In brief preliminary remarks about the pieces to be played, Locklair said that his Dream Steps, a dance suite for flute, viola, and harp (1993) led to a constant flow of comments from people who have heard it as the sound track to WUNC-TV’s short film “Christmas at Duke Chapel,” shown with some frequency around Christmas and as an occasional time-filler. He said that the Mallarmé artists “own this piece” since they have played it many times since they commissioned it. According to the excellent program notes, “Langston Hughes’ five-part poem, Lennox Avenue Mural, was the extra-musical stimulus for the piece, suggesting elements of both symbolism and form.” The five movements are “Barcaroles and Recitatives,” “Awakenings,” “Bars of Blues,” “Ballade in Sarabande,” and “Barcarolles.” The work includes sections based on Phrygian and Lydian modes and the pentatonic scale, a blues scale, hints of the German Protestant Advent chorale tune “Wachet auf,” and extended use of two Spirituals — “Nobody Knows the Trouble I’ve Seen” and “There Is a Balm in Gilead.” Mallarmé founder Anna Ludwig Wilson was joined by Jonathan Bagg and Jacquelyn Bartlett. They gave the piece a light and airy texture and a rich variety of colors. The scholarly use of ancient modes works, and the tunes were buoyantly carried by the players’ rhythmic verve. Locklair has the violist play in an unusually high position at times; Bagg managed these passages with aplomb. The fourth movement features a plaintive viola solo supported by percussive knocks on the harp. Wilson played the sporadic “cutting edge” bits with the same ease she brought to the more melodic portions.

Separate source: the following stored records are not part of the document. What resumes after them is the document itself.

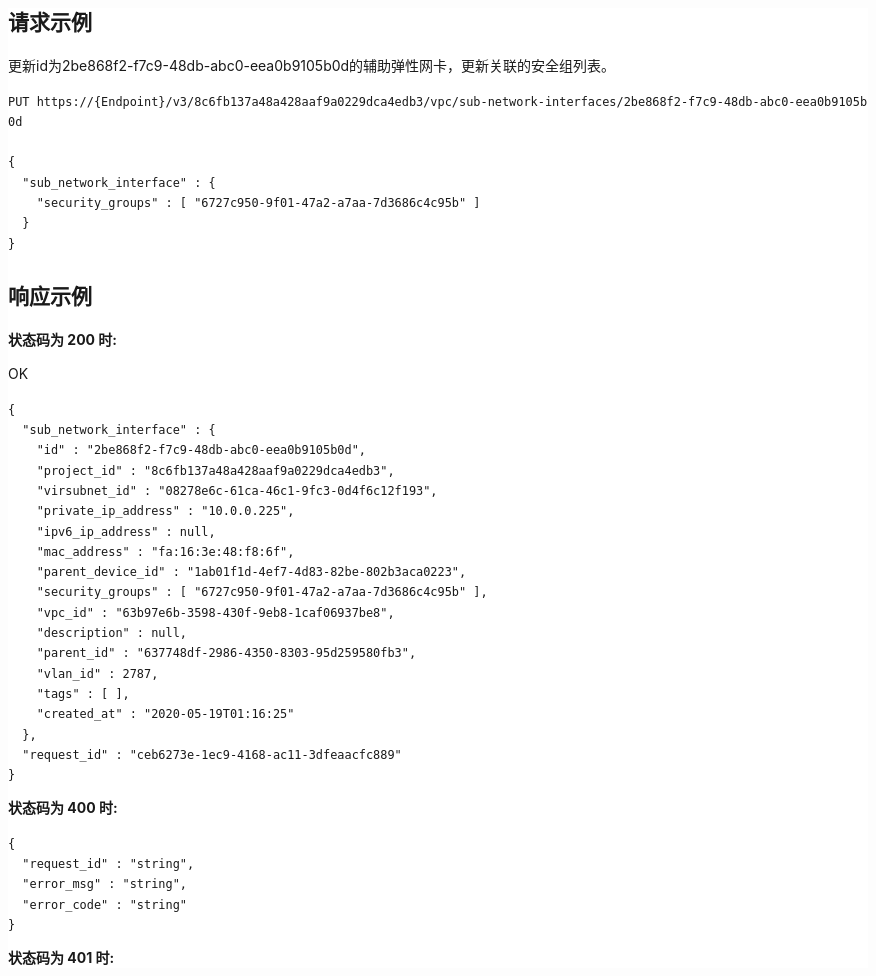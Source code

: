 
## 请求示例<a name="section8764426585"></a>

更新id为2be868f2-f7c9-48db-abc0-eea0b9105b0d的辅助弹性网卡，更新关联的安全组列表。

```
PUT https://{Endpoint}/v3/8c6fb137a48a428aaf9a0229dca4edb3/vpc/sub-network-interfaces/2be868f2-f7c9-48db-abc0-eea0b9105b0d

{
  "sub_network_interface" : {
    "security_groups" : [ "6727c950-9f01-47a2-a7aa-7d3686c4c95b" ]
  }
}
```

## 响应示例<a name="section67677263818"></a>

**状态码为 200 时:**

OK

```
{
  "sub_network_interface" : {
    "id" : "2be868f2-f7c9-48db-abc0-eea0b9105b0d",
    "project_id" : "8c6fb137a48a428aaf9a0229dca4edb3",
    "virsubnet_id" : "08278e6c-61ca-46c1-9fc3-0d4f6c12f193",
    "private_ip_address" : "10.0.0.225",
    "ipv6_ip_address" : null,
    "mac_address" : "fa:16:3e:48:f8:6f",
    "parent_device_id" : "1ab01f1d-4ef7-4d83-82be-802b3aca0223",
    "security_groups" : [ "6727c950-9f01-47a2-a7aa-7d3686c4c95b" ],
    "vpc_id" : "63b97e6b-3598-430f-9eb8-1caf06937be8",
    "description" : null,
    "parent_id" : "637748df-2986-4350-8303-95d259580fb3",
    "vlan_id" : 2787,
    "tags" : [ ],
    "created_at" : "2020-05-19T01:16:25"
  },
  "request_id" : "ceb6273e-1ec9-4168-ac11-3dfeaacfc889"
}
```

**状态码为 400 时:**

```
{
  "request_id" : "string",
  "error_msg" : "string",
  "error_code" : "string"
}
```

**状态码为 401 时:**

Inspired by Wallace Stevens’ poem “Peter Quince at the Clavier,” Locklair’s Music for Quince, a tone poem for flute, clarinet, violin, and piano, was composed in 1981 and premiered in 1984 by the Pittsburgh New Music Ensemble. The four-part poem, a re-telling of the story of Susannah and the Elders, influenced the moods of the single movement work. The players were Ludwig, Kelly Burke, Hsiao-mei Ku, and Thomas Warburton, whose piano had its lid fully up. Babcock Hall, which seats perhaps 200 people, is an intimate space with lots of hard surfaces. As a whole, this performance could have benefited from a lowering of the dynamics across the board. The instrumental balances were fine, but the loud portions were just a bit too loud, and the quieter portions would have been even more telling at lower levels. In all other respects, the performance was superb, with strong contrasts between the instruments and effective use of color to portray the emotions of the poem. The shrill voices of the elders were unmistakable.

Five paintings on display in Reynolda House — Worthington Whittredge’s “The Old Hunting Grounds” (1864), Thomas Hart Benton’s “Bootleggers” (1927), Georgia O’Keeffe’s “Pool in the Woods, Lake George” (1922), Charles Sheeler’s “Conversation Piece” (1932), and Elliott Daingerfield’s “Spirit of the Storm” (c.1912) — inspired the composition of Reynolda Reflections, a trio in five movements for flute, cello, and piano. It was premiered at Reynolda House by the Foothills Chamber Players in 2001. Full-color reproductions of the paintings were included in the program. Besides using octatonic, pentatonic, whole-tone, and chromatic scales, Locklair quotes Thomas Tallis’ “Third mode melody” from Archbishop Parker’s Psalter, more widely known as the theme of Vaughan Williams’ famous set of variations for orchestra. Flutist Wilson was joined by cellist Nathan Leyland and Warburton, playing with the piano lid on its short stick. Whether evoking an Impressionistic, dreamy lyricism, suggesting watery reflections, or in contrasting slow and fast rhythms, the playing was superb. Another striking non-musical image in this performance was the extraordinary cello used by Leyland. Its sides and back were decorated with stylized flames that would have done a hot rod proud! He played with a fine rich tone and spot-on intonation despite the cello being suggestive of American Graffiti.